September 11, 2007 | Tuesday
Google Ready to go Corporate
By Jon Myers, Director Of Search in News |Search Engines |Google |Microsoft
Google has been quietly creating a suite of products they are now collectively calling ‘Google Apps’ software. Google hopes to drive into the market of spreadsheets and word processing where corporations have had a long-time love of Microsoft Office.
Over the last year or so as Google Apps was assembled as a product offering people compared it closely to Microsoft’s offering whereas Google constantly positioned it as an online document sharing system rather than a desktop offering.
Google is stating it on the Google Apps online page as the headline for the products: “Want simple, powerful communication and collaboration tools for your organisation without the usual hassle and cost?” Which over all gives you a sense for how they will take the offering and pitch it to the market place.
That theory will take a small step toward reality soon, but the fight for corporate desktop share looks like it will start in Europe.

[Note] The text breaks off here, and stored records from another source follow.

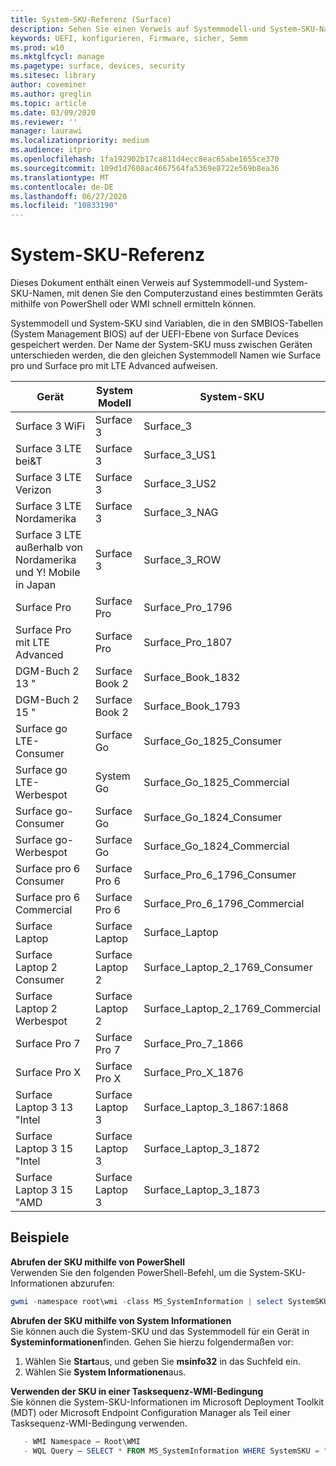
 ```yaml
---
title: System-SKU-Referenz (Surface)
description: Sehen Sie einen Verweis auf Systemmodell-und System-SKU-Namen.
keywords: UEFI, konfigurieren, Firmware, sicher, Semm
ms.prod: w10
ms.mktglfcycl: manage
ms.pagetype: surface, devices, security
ms.sitesec: library
author: coveminer
ms.author: greglin
ms.topic: article
ms.date: 03/09/2020
ms.reviewer: ''
manager: laurawi
ms.localizationpriority: medium
ms.audience: itpro
ms.openlocfilehash: 1fa192902b17ca811d4ecc8eac65abe1655ce370
ms.sourcegitcommit: 109d1d7608ac4667564fa5369e8722e569b8ea36
ms.translationtype: MT
ms.contentlocale: de-DE
ms.lasthandoff: 06/27/2020
ms.locfileid: "10833190"
---
```

# System-SKU-Referenz

Dieses Dokument enthält einen Verweis auf Systemmodell-und System-SKU-Namen, mit denen Sie den Computerzustand eines bestimmten Geräts mithilfe von PowerShell oder WMI schnell ermitteln können.

Systemmodell und System-SKU sind Variablen, die in den SMBIOS-Tabellen (System Management BIOS) auf der UEFI-Ebene von Surface Devices gespeichert werden. Der Name der System-SKU muss zwischen Geräten unterschieden werden, die den gleichen Systemmodell Namen wie Surface pro und Surface pro mit LTE Advanced aufweisen. 

| Gerät   | System Modell | System-SKU       |
| ---------- | ----------- | -------------- |
| Surface 3 WiFi                                               | Surface 3        | Surface_3                        |
| Surface 3 LTE bei&T                                           | Surface 3        | Surface_3_US1                    |
| Surface 3 LTE Verizon                                        | Surface 3        | Surface_3_US2                    |
| Surface 3 LTE Nordamerika                                  | Surface 3        | Surface_3_NAG                    |
| Surface 3 LTE außerhalb von Nordamerika und Y! Mobile in Japan | Surface 3        | Surface_3_ROW                    |
| Surface Pro                                                  | Surface Pro      | Surface_Pro_1796                 |
| Surface Pro mit LTE Advanced                                | Surface Pro      | Surface_Pro_1807                 |
| DGM-Buch 2 13 "                                        | Surface Book 2   | Surface_Book_1832                |
| DGM-Buch 2 15 "                                        | Surface Book 2   | Surface_Book_1793                |
| Surface go LTE-Consumer  | Surface Go | Surface_Go_1825_Consumer |
| Surface go LTE-Werbespot | System Go | Surface_Go_1825_Commercial |
| Surface go-Consumer                                          | Surface Go       | Surface_Go_1824_Consumer         |
| Surface go-Werbespot                                        | Surface Go       | Surface_Go_1824_Commercial       |
| Surface pro 6 Consumer                                       | Surface Pro 6    | Surface_Pro_6_1796_Consumer      |
| Surface pro 6 Commercial                                     | Surface Pro 6    | Surface_Pro_6_1796_Commercial    |
| Surface Laptop                                               | Surface Laptop   | Surface_Laptop                   |
| Surface Laptop 2 Consumer                                    | Surface Laptop 2 | Surface_Laptop_2_1769_Consumer   |
| Surface Laptop 2 Werbespot                                  | Surface Laptop 2 | Surface_Laptop_2_1769_Commercial |
| Surface Pro 7                 | Surface Pro 7    | Surface_Pro_7_1866         |
| Surface Pro X                 | Surface Pro X    | Surface_Pro_X_1876         |
| Surface Laptop 3 13 "Intel | Surface Laptop 3 | Surface_Laptop_3_1867:1868 |
| Surface Laptop 3 15 "Intel | Surface Laptop 3 | Surface_Laptop_3_1872      |
| Surface Laptop 3 15 "AMD   | Surface Laptop 3 | Surface_Laptop_3_1873      | 

## Beispiele 

**Abrufen der SKU mithilfe von PowerShell**  
Verwenden Sie den folgenden PowerShell-Befehl, um die System-SKU-Informationen abzurufen:

 ``` powershell  
gwmi -namespace root\wmi -class MS_SystemInformation | select SystemSKU 
```

**Abrufen der SKU mithilfe von System Informationen**  
Sie können auch die System-SKU und das Systemmodell für ein Gerät in **Systeminformationen**finden. Gehen Sie hierzu folgendermaßen vor:

1. Wählen Sie **Start**aus, und geben Sie **msinfo32** in das Suchfeld ein.  
1. Wählen Sie **System Informationen**aus.

**Verwenden der SKU in einer Tasksequenz-WMI-Bedingung**  
Sie können die System-SKU-Informationen im Microsoft Deployment Toolkit (MDT) oder Microsoft Endpoint Configuration Manager als Teil einer Tasksequenz-WMI-Bedingung verwenden.

 ``` powershell  
    - WMI Namespace – Root\WMI
    - WQL Query – SELECT * FROM MS_SystemInformation WHERE SystemSKU = "Surface_Pro_1796"
 ``` 
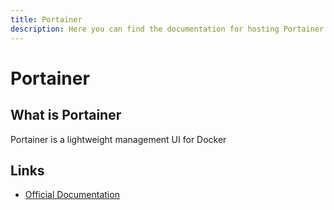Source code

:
 ```yaml
---
title: Portainer
description: Here you can find the documentation for hosting Portainer with Coolify.
---
```


# Portainer

## What is Portainer

Portainer is a lightweight management UI for Docker

## Links

- [Official Documentation](https://docs.portainer.io?utm_source=coolify.io)
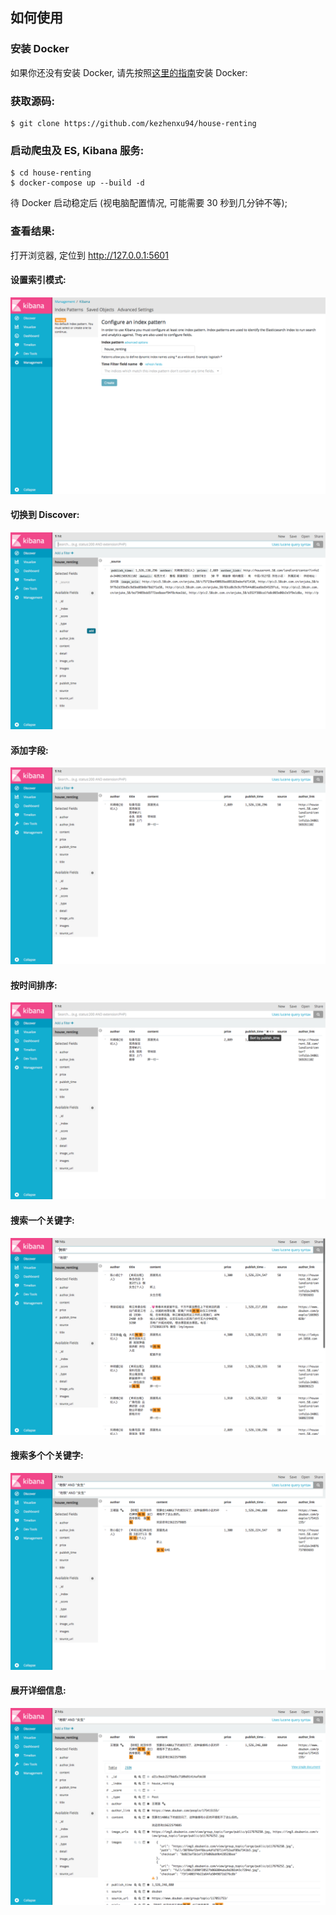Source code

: 
## 如何使用

### 安装 Docker

如果你还没有安装 Docker, 请先按照[这里的指南](https://www.docker.com/community-edition#/download)安装 Docker:

### 获取源码:

```shell
$ git clone https://github.com/kezhenxu94/house-renting
```

### 启动爬虫及 ES, Kibana 服务:

```shell
$ cd house-renting
$ docker-compose up --build -d
```

待 Docker 启动稳定后 (视电脑配置情况, 可能需要 30 秒到几分钟不等);

### 查看结果:

打开浏览器, 定位到 http://127.0.0.1:5601 

#### 设置索引模式:

![设置索引模式](screenshot/setting-index-pattern.png)

#### 切换到 Discover:

![切换到 Discover](screenshot/discover.png)

#### 添加字段:

![添加字段](screenshot/adding-fields.png)

#### 按时间排序:

![按时间排序](screenshot/sorting-by-fields.png)

#### 搜索一个关键字:

![搜索一个关键字](screenshot/searching-by-field.png)

#### 搜索多个个关键字:

![搜索多个关键字](screenshot/searching-by-fields.png)

#### 展开详细信息:

![展开详细信息](screenshot/expanding-doc.png)
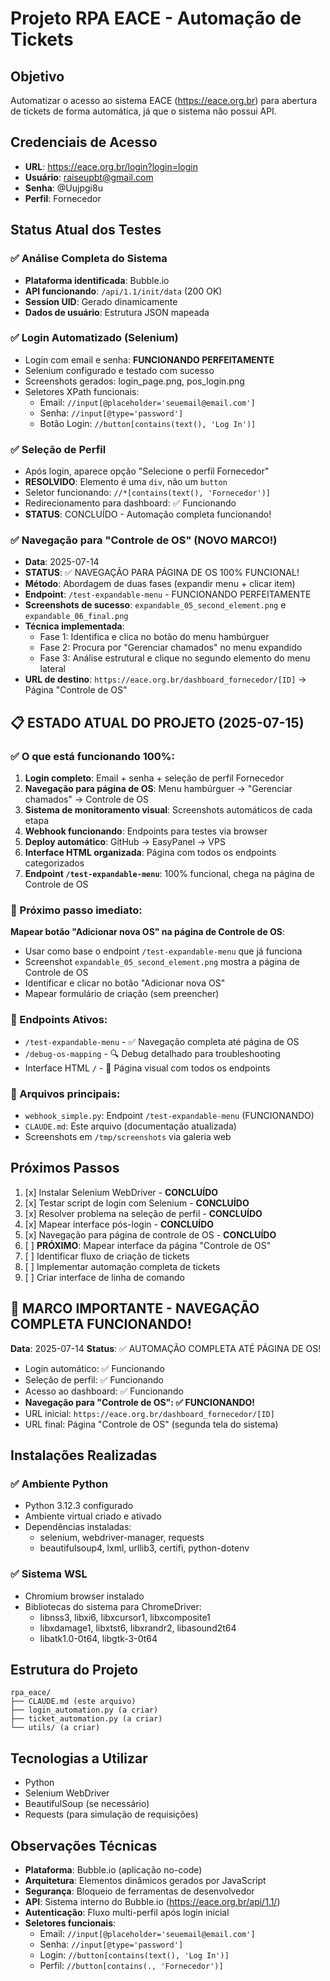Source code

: # Projeto RPA EACE - Automação de Tickets

## Objetivo
Automatizar o acesso ao sistema EACE (https://eace.org.br) para abertura de tickets de forma automática, já que o sistema não possui API.

## Credenciais de Acesso
- **URL**: https://eace.org.br/login?login=login
- **Usuário**: raiseupbt@gmail.com
- **Senha**: @Uujpgi8u
- **Perfil**: Fornecedor

## Status Atual dos Testes
### ✅ Análise Completa do Sistema
- **Plataforma identificada**: Bubble.io
- **API funcionando**: `/api/1.1/init/data` (200 OK)
- **Session UID**: Gerado dinamicamente
- **Dados de usuário**: Estrutura JSON mapeada

### ✅ Login Automatizado (Selenium)
- Login com email e senha: **FUNCIONANDO PERFEITAMENTE**
- Selenium configurado e testado com sucesso
- Screenshots gerados: login_page.png, pos_login.png
- Seletores XPath funcionais:
  - Email: `//input[@placeholder='seuemail@email.com']`
  - Senha: `//input[@type='password']`
  - Botão Login: `//button[contains(text(), 'Log In')]`

### ✅ Seleção de Perfil
- Após login, aparece opção "Selecione o perfil Fornecedor"
- **RESOLVIDO**: Elemento é uma `div`, não um `button`
- Seletor funcionando: `//*[contains(text(), 'Fornecedor')]`
- Redirecionamento para dashboard: ✅ Funcionando
- **STATUS**: CONCLUÍDO - Automação completa funcionando!

### ✅ Navegação para "Controle de OS" (NOVO MARCO!)
- **Data**: 2025-07-14
- **STATUS**: ✅ NAVEGAÇÃO PARA PÁGINA DE OS 100% FUNCIONAL!
- **Método**: Abordagem de duas fases (expandir menu + clicar item)
- **Endpoint**: `/test-expandable-menu` - FUNCIONANDO PERFEITAMENTE
- **Screenshots de sucesso**: `expandable_05_second_element.png` e `expandable_06_final.png`
- **Técnica implementada**:
  - Fase 1: Identifica e clica no botão do menu hambúrguer
  - Fase 2: Procura por "Gerenciar chamados" no menu expandido
  - Fase 3: Análise estrutural e clique no segundo elemento do menu lateral
- **URL de destino**: `https://eace.org.br/dashboard_fornecedor/[ID]` → Página "Controle de OS"

## 📋 ESTADO ATUAL DO PROJETO (2025-07-15)
### ✅ O que está funcionando 100%:
1. **Login completo**: Email + senha + seleção de perfil Fornecedor
2. **Navegação para página de OS**: Menu hambúrguer → "Gerenciar chamados" → Controle de OS
3. **Sistema de monitoramento visual**: Screenshots automáticos de cada etapa
4. **Webhook funcionando**: Endpoints para testes via browser
5. **Deploy automático**: GitHub → EasyPanel → VPS
6. **Interface HTML organizada**: Página com todos os endpoints categorizados
7. **Endpoint `/test-expandable-menu`**: 100% funcional, chega na página de Controle de OS

### 🎯 Próximo passo imediato:
**Mapear botão "Adicionar nova OS" na página de Controle de OS**:
- Usar como base o endpoint `/test-expandable-menu` que já funciona
- Screenshot `expandable_05_second_element.png` mostra a página de Controle de OS
- Identificar e clicar no botão "Adicionar nova OS"
- Mapear formulário de criação (sem preencher)

### 🔧 Endpoints Ativos:
- `/test-expandable-menu` - ✅ Navegação completa até página de OS
- `/debug-os-mapping` - 🔍 Debug detalhado para troubleshooting
- Interface HTML `/` - 📱 Página visual com todos os endpoints

### 📁 Arquivos principais:
- `webhook_simple.py`: Endpoint `/test-expandable-menu` (FUNCIONANDO)
- `CLAUDE.md`: Este arquivo (documentação atualizada)
- Screenshots em `/tmp/screenshots` via galeria web

## Próximos Passos
1. [x] Instalar Selenium WebDriver - **CONCLUÍDO**
2. [x] Testar script de login com Selenium - **CONCLUÍDO**
3. [x] Resolver problema na seleção de perfil - **CONCLUÍDO**
4. [x] Mapear interface pós-login - **CONCLUÍDO**
5. [x] Navegação para página de controle de OS - **CONCLUÍDO**
6. [ ] **PRÓXIMO**: Mapear interface da página "Controle de OS"
7. [ ] Identificar fluxo de criação de tickets
8. [ ] Implementar automação completa de tickets
9. [ ] Criar interface de linha de comando

## 🎉 MARCO IMPORTANTE - NAVEGAÇÃO COMPLETA FUNCIONANDO!
**Data**: 2025-07-14
**Status**: ✅ AUTOMAÇÃO COMPLETA ATÉ PÁGINA DE OS!
- Login automático: ✅ Funcionando
- Seleção de perfil: ✅ Funcionando
- Acesso ao dashboard: ✅ Funcionando
- **Navegação para "Controle de OS": ✅ FUNCIONANDO!**
- URL inicial: `https://eace.org.br/dashboard_fornecedor/[ID]`
- URL final: Página "Controle de OS" (segunda tela do sistema)

## Instalações Realizadas
### ✅ Ambiente Python
- Python 3.12.3 configurado
- Ambiente virtual criado e ativado
- Dependências instaladas:
  - selenium, webdriver-manager, requests
  - beautifulsoup4, lxml, urllib3, certifi, python-dotenv

### ✅ Sistema WSL
- Chromium browser instalado
- Bibliotecas do sistema para ChromeDriver:
  - libnss3, libxi6, libxcursor1, libxcomposite1
  - libxdamage1, libxtst6, libxrandr2, libasound2t64
  - libatk1.0-0t64, libgtk-3-0t64

## Estrutura do Projeto
```
rpa_eace/
├── CLAUDE.md (este arquivo)
├── login_automation.py (a criar)
├── ticket_automation.py (a criar)
└── utils/ (a criar)
```

## Tecnologias a Utilizar
- Python
- Selenium WebDriver
- BeautifulSoup (se necessário)
- Requests (para simulação de requisições)

## Observações Técnicas
- **Plataforma**: Bubble.io (aplicação no-code)
- **Arquitetura**: Elementos dinâmicos gerados por JavaScript
- **Segurança**: Bloqueio de ferramentas de desenvolvedor
- **API**: Sistema interno do Bubble.io (https://eace.org.br/api/1.1/)
- **Autenticação**: Fluxo multi-perfil após login inicial
- **Seletores funcionais**:
  - Email: `//input[@placeholder='seuemail@email.com']`
  - Senha: `//input[@type='password']`
  - Login: `//button[contains(text(), 'Log In')]`
  - Perfil: `//button[contains(., 'Fornecedor')]`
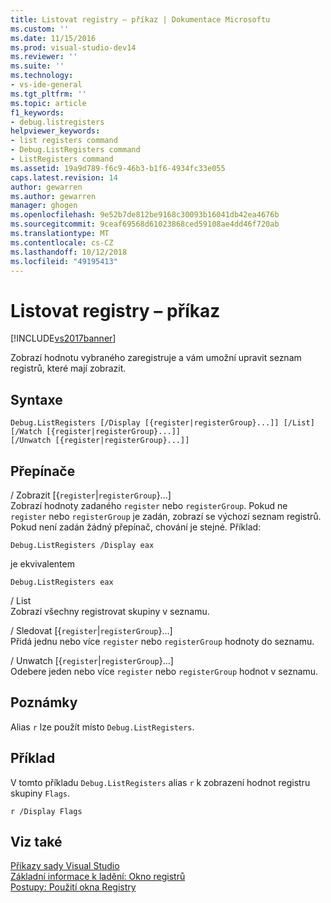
 ```yaml
---
title: Listovat registry – příkaz | Dokumentace Microsoftu
ms.custom: ''
ms.date: 11/15/2016
ms.prod: visual-studio-dev14
ms.reviewer: ''
ms.suite: ''
ms.technology:
- vs-ide-general
ms.tgt_pltfrm: ''
ms.topic: article
f1_keywords:
- debug.listregisters
helpviewer_keywords:
- list registers command
- Debug.ListRegisters command
- ListRegisters command
ms.assetid: 19a9d789-f6c9-46b3-b1f6-4934fc33e055
caps.latest.revision: 14
author: gewarren
ms.author: gewarren
manager: ghogen
ms.openlocfilehash: 9e52b7de812be9168c30093b16041db42ea4676b
ms.sourcegitcommit: 9ceaf69568d61023868ced59108ae4dd46f720ab
ms.translationtype: MT
ms.contentlocale: cs-CZ
ms.lasthandoff: 10/12/2018
ms.locfileid: "49195413"
---
```

# <a name="list-registers-command"></a>Listovat registry – příkaz
[!INCLUDE[vs2017banner](../../includes/vs2017banner.md)]

  
Zobrazí hodnotu vybraného zaregistruje a vám umožní upravit seznam registrů, které mají zobrazit.  
  
## <a name="syntax"></a>Syntaxe  
  
```  
Debug.ListRegisters [/Display [{register|registerGroup}...]] [/List]  
[/Watch [{register|registerGroup}...]]  
[/Unwatch [{register|registerGroup}...]]  
```  
  
## <a name="switches"></a>Přepínače  
 / Zobrazit [{`register`&#124;`registerGroup`}...]  
 Zobrazí hodnoty zadaného `register` nebo `registerGroup`. Pokud ne `register` nebo `registerGroup` je zadán, zobrazí se výchozí seznam registrů. Pokud není zadán žádný přepínač, chování je stejné. Příklad:  
  
 `Debug.ListRegisters /Display eax`  
  
 je ekvivalentem  
  
 `Debug.ListRegisters eax`  
  
 / List  
 Zobrazí všechny registrovat skupiny v seznamu.  
  
 / Sledovat [{`register`&#124;`registerGroup`}...]  
 Přidá jednu nebo více `register` nebo `registerGroup` hodnoty do seznamu.  
  
 / Unwatch [{`register`&#124;`registerGroup`}...]  
 Odebere jeden nebo více `register` nebo `registerGroup` hodnot v seznamu.  
  
## <a name="remarks"></a>Poznámky  
 Alias `r` lze použít místo `Debug.ListRegisters`.  
  
## <a name="example"></a>Příklad  
 V tomto příkladu `Debug.ListRegisters` alias `r` k zobrazení hodnot registru skupiny `Flags`.  
  
```  
r /Display Flags  
```  
  
## <a name="see-also"></a>Viz také  
 [Příkazy sady Visual Studio](../../ide/reference/visual-studio-commands.md)   
 [Základní informace k ladění: Okno registrů](../../debugger/debugging-basics-registers-window.md)   
 [Postupy: Použití okna Registry](../../debugger/how-to-use-the-registers-window.md)



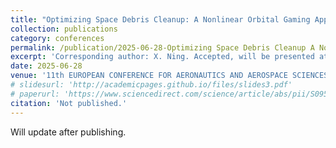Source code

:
 ```yaml
---
title: "Optimizing Space Debris Cleanup: A Nonlinear Orbital Gaming Approach"
collection: publications
category: conferences
permalink: /publication/2025-06-28-Optimizing Space Debris Cleanup A Nonlinear Orbital Gaming Approach
excerpt: 'Corresponding author: X. Ning. Accepted, will be presented at the EUCASS 2025 Conference, Auditorium della Tecnica, Rome (Italy) from June 30th to July 4th, 2025.'
date: 2025-06-28
venue: '11th EUROPEAN CONFERENCE FOR AERONAUTICS AND AEROSPACE SCIENCES (EUCASS)'
# slidesurl: 'http://academicpages.github.io/files/slides3.pdf'
# paperurl: 'https://www.sciencedirect.com/science/article/abs/pii/S0952197624000514'
citation: 'Not published.'
---
```


Will update after publishing.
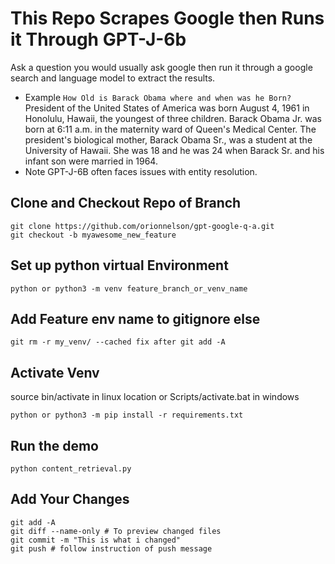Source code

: # This Repo Scrapes Google then Runs it Through GPT-J-6b
Ask a question you would usually ask google then run it through a google search and language model to extract the results.
- Example 
```How Old is Barack Obama where and when was he Born?```
 President of the United States of America was born August 4, 1961 in Honolulu, Hawaii, the youngest 
of three children. Barack Obama Jr. was born at 6:11 a.m. in the maternity ward of Queen's Medical Center. The president's biological mother, Barack Obama Sr., was a student at the University of Hawaii. She was 18 and he was 24 when Barack Sr. and his infant son were married in 1964.
- Note GPT-J-6B often faces issues with entity resolution. 

## Clone and Checkout Repo of Branch
```
git clone https://github.com/orionnelson/gpt-google-q-a.git
git checkout -b myawesome_new_feature
```

## Set up python virtual Environment
```
python or python3 -m venv feature_branch_or_venv_name 
```
## Add Feature env name to gitignore else 
```
git rm -r my_venv/ --cached fix after git add -A
```
## Activate Venv 
source bin/activate in linux location or Scripts/activate.bat in windows
```
python or python3 -m pip install -r requirements.txt
```

## Run the demo
```
python content_retrieval.py
```

## Add Your Changes
```
git add -A
git diff --name-only # To preview changed files
git commit -m "This is what i changed"
git push # follow instruction of push message
```
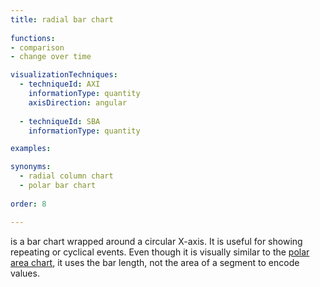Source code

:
 ```yaml
---
title: radial bar chart
  
functions:
- comparison
- change over time

visualizationTechniques:
  - techniqueId: AXI
    informationType: quantity
    axisDirection: angular
  
  - techniqueId: SBA
    informationType: quantity

examples:

synonyms:
  - radial column chart
  - polar bar chart
  
order: 8

---
```


is a bar chart wrapped around a circular X-axis. It is useful for showing repeating or cyclical events. Even though it is visually similar to the [polar area chart](/polar-chart), it uses the bar length, not the area of a segment to encode values.

<!--more-->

The Guardian has reported that CapGemini will promote Google Apps to its customer base in a recent article:
“Microsoft is an important partner to us as is IBM,” said the head of partnerships at CapGemini’s outsourcing business, Richard Payling. “In our client base we have a mix of Microsoft users and Lotus Notes users and we now have our first Google Apps user. But CapGemini is all about freedom, giving clients choice of the most appropriate technology that is going to fit their business environment.”
“If you look at the traditional desktop it is very focused on personal productivity,” said Robert Whiteside, Google enterprise manager, UK and Ireland. “What Google Apps brings is team productivity.”
Google Apps also removes something from the usual software environment namely the expensive licensing fees. Companies will be charged by CapGemini the $50 per-person annual license fee, which will bring significant savings on Microsoft client licenses.
Google can never take Microsoft away from the desktop entirely. Microsoft’s software has become too established in the marketplace. Google Apps will find a place on the desktops media users and companies needing multi user capabilities rather than executive types who live for Microsoft applications. But you never know when you look at the cost saving opportunities.